Feed-forward neural network

The most flexible class of neural networks, wherein each neuron can have arbitrary weights.

Convolutional neural network

A class of neural networks in which groups of artificial neurons are scanned across the input to identify translation-invariant patterns.

Recurrent neural network

A class of neural networks with cycles that can process inputs of varying lengths.

Autoencoder

A class of neural networks that performs nonlinear dimensionality reduction.

Feature importance

A saliency score for each input feature (for example, each nucleotide) that measures the extent to which changes in that feature affect the prediction.

There are three common families of architectures for connecting neurons into a network: feed-forward, convolutional and recurrent. Feed-forward is the simplest architecture7. Every neuron of layer i is connected only to neurons of layer i + 1, and all the connection edges can have different weights. Feed-forward architecture is suitable for generic prediction problems when there are no special relations among the input data features.

In a convolutional neural network (CNN), a neuron is scanned across the input matrix, and at each position of the input, the CNN computes the local weighted sum and produces an output value9. This procedure is very similar to taking the position weight matrix of a motif and scanning it across the DNA sequence. CNNs are useful in settings in which some spatially invariant patterns in the input are expected.

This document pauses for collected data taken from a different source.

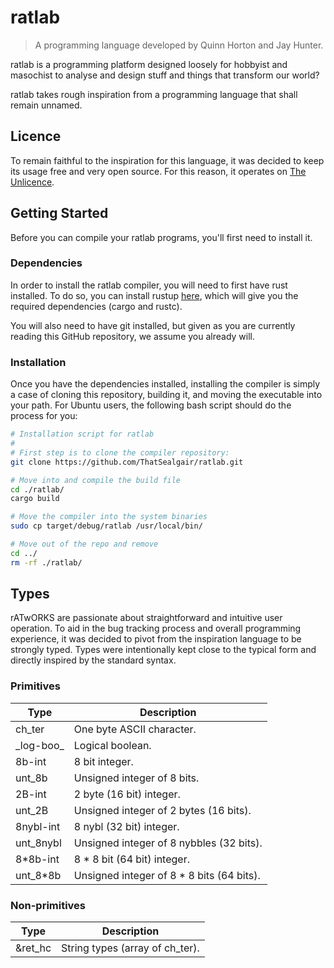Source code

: # ratlab

> A programming language developed by Quinn Horton and Jay Hunter.

ratlab is a programming platform designed loosely for hobbyist and masochist to analyse and design stuff and things that transform our world?

ratlab takes rough inspiration from a programming language that shall remain unnamed.

## Licence

To remain faithful to the inspiration for this language, it was decided to keep its usage free and very open source. For this reason, it operates on [The Unlicence](https://choosealicense.com/licenses/unlicense/).

## Getting Started

Before you can compile your ratlab programs, you'll first need to install it.

### Dependencies

In order to install the ratlab compiler, you will need to first have rust installed. To do so, you can install rustup [here](https://www.rust-lang.org/tools/install), which will give you the required dependencies (cargo and rustc).

You will also need to have git installed, but given as you are currently reading this GitHub repository, we assume you already will.

### Installation

Once you have the dependencies installed, installing the compiler is simply a case of cloning this repository, building it, and moving the executable into your path. For Ubuntu users, the following bash script should do the process for you:

```bash
# Installation script for ratlab
# 
# First step is to clone the compiler repository:
git clone https://github.com/ThatSealgair/ratlab.git

# Move into and compile the build file
cd ./ratlab/
cargo build

# Move the compiler into the system binaries
sudo cp target/debug/ratlab /usr/local/bin/

# Move out of the repo and remove
cd ../
rm -rf ./ratlab/
```

## Types

rATwORKS are passionate about straightforward and intuitive user operation. To aid in the bug tracking process and overall programming experience, it was decided to pivot from the inspiration language to be strongly typed. Types were intentionally kept close to the typical form and directly inspired by the standard syntax.

### Primitives

| Type | Description |
| ----- | ----- |
| ch_ter | One byte ASCII character. |
| \_log-boo\_ | Logical boolean. |
| 8b-int | 8 bit integer. |
| unt_8b | Unsigned integer of 8 bits. |
| 2B-int | 2 byte (16 bit) integer. |
| unt_2B | Unsigned integer of 2 bytes (16 bits). |
| 8nybl-int | 8 nybl (32 bit) integer. |
| unt_8nybl | Unsigned integer of 8 nybbles (32 bits). |
| 8*8b-int | 8 * 8 bit (64 bit) integer. |
| unt_8*8b | Unsigned integer of 8 * 8 bits (64 bits). |

### Non-primitives

| Type | Description |
| ----- | ----- |
| &ret_hc | String types (array of ch_ter). |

Recurrent neural networks (RNN) are designed for sequential or time-series data7. At each point in the sequence, a neural network, which could be feed-forward or convolutional, is applied to generate an internal signal, which is also fed to the next step of the RNN. Hidden layers of the RNN can be viewed as memory states that retain information from the sequence previously observed and are updated at each time step.

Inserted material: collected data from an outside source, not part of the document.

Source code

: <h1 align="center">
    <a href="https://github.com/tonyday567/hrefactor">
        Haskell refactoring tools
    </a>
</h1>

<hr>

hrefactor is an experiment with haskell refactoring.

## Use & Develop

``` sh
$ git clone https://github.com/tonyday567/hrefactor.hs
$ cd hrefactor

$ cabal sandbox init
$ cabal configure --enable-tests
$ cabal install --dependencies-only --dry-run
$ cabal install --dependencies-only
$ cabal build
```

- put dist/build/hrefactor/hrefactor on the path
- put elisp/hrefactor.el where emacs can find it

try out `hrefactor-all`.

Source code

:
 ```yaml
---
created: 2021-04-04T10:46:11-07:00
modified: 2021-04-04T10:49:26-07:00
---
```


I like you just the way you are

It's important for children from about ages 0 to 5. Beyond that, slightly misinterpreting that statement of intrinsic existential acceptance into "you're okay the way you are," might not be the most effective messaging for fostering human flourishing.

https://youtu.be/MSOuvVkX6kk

In addition, there are neural network architectures used for unsupervised learning. The most common are autoencoders that perform nonlinear dimensionality reduction10, in contrast to principal component analysis, which is linear. In an autoencoder, the output is set to be the input, and the network is encouraged to find a low-dimensional space that compresses the original information and reconstructs the inputs.

Training a neural network starts with a labeled dataset of (Xi, Yi), where each Xi is the ith input, and Yi is its output label. Each training point Xi is fed into the network, and the network’s output is evaluated against the true label Yi to produce a loss L(Yi,Yi). Loss is the sum of the errors made for each example. The lower the loss, the better the model. Commonly used loss functions include squared error and cross-entropy. Squared error measures the difference between predicted and actual output values, which is especially relevant when the output is a continuous value. Cross-entropy measures the difference between two probability distributions over the same set of underlying events or classes, as is appropriate when the output is categorical7.

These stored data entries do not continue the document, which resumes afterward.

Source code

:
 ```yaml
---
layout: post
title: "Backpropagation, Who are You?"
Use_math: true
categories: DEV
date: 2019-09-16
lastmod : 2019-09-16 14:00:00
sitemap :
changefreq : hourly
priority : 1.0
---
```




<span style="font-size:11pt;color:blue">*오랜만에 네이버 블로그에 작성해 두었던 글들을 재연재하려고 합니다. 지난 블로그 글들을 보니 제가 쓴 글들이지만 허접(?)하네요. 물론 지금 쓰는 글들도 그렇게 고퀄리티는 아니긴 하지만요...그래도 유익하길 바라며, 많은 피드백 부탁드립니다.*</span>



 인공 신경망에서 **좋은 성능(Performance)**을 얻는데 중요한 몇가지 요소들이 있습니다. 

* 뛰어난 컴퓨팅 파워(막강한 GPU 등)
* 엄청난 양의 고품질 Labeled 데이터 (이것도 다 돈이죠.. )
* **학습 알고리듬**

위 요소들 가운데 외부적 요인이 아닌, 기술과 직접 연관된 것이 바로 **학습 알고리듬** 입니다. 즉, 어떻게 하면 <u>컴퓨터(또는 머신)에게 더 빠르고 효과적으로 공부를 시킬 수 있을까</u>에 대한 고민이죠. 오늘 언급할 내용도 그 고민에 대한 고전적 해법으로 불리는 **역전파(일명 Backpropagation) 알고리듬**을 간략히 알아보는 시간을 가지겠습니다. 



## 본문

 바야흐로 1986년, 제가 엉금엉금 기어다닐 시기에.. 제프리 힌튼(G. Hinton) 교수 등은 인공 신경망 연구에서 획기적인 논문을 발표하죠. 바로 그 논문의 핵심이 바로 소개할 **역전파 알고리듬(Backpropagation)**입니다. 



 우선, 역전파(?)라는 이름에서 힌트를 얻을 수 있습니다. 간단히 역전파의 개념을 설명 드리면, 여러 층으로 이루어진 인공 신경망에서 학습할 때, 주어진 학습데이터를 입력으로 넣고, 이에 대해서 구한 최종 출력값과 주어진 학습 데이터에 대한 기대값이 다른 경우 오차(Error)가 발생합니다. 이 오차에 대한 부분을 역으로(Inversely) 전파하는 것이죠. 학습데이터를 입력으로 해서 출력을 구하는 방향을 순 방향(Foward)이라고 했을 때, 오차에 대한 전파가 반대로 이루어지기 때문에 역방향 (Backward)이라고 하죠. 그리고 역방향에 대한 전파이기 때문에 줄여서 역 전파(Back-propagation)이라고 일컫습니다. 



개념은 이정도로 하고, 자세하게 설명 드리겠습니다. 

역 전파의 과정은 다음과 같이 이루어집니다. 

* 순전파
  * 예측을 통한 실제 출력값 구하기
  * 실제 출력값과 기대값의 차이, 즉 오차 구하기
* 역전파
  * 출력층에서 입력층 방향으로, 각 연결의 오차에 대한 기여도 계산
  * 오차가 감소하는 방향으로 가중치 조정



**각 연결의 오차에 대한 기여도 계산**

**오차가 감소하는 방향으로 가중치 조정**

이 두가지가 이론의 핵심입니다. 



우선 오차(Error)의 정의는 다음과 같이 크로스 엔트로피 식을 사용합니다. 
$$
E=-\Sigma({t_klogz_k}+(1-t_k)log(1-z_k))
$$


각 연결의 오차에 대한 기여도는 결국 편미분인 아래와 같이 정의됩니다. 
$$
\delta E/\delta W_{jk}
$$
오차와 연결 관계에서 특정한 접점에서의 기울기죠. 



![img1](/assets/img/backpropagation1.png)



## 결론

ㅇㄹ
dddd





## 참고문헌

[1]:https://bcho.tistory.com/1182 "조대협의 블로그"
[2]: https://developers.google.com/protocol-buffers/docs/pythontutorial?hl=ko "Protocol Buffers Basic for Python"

To train the network, the derivative of L(Yi,Yi) is computed with respect to the parameters of the network, which are the collection of neuron weights. By updating the weights in a small step in the direction of the derivative, the network’s prediction loss can be decreased, and its accuracy can be increased. The derivative can be efficiently computed for each training point via the chain rule from calculus; this process is commonly called back-propagation. In parallel, the network’s accuracy is also evaluated on the validation data, which are not used to update the weights. A good practice to avoid overfitting is to stop the training updates when the validation accuracy begins to decrease. More sophisticated techniques such as L2 regularization on the weights and dropout are also effective in controlling overfitting. L2 regularization encourages simpler, and thus more generalizable, models by penalizing models with large weights7. Dropout is a training process that randomly ignores nodes to mitigate overfitting11.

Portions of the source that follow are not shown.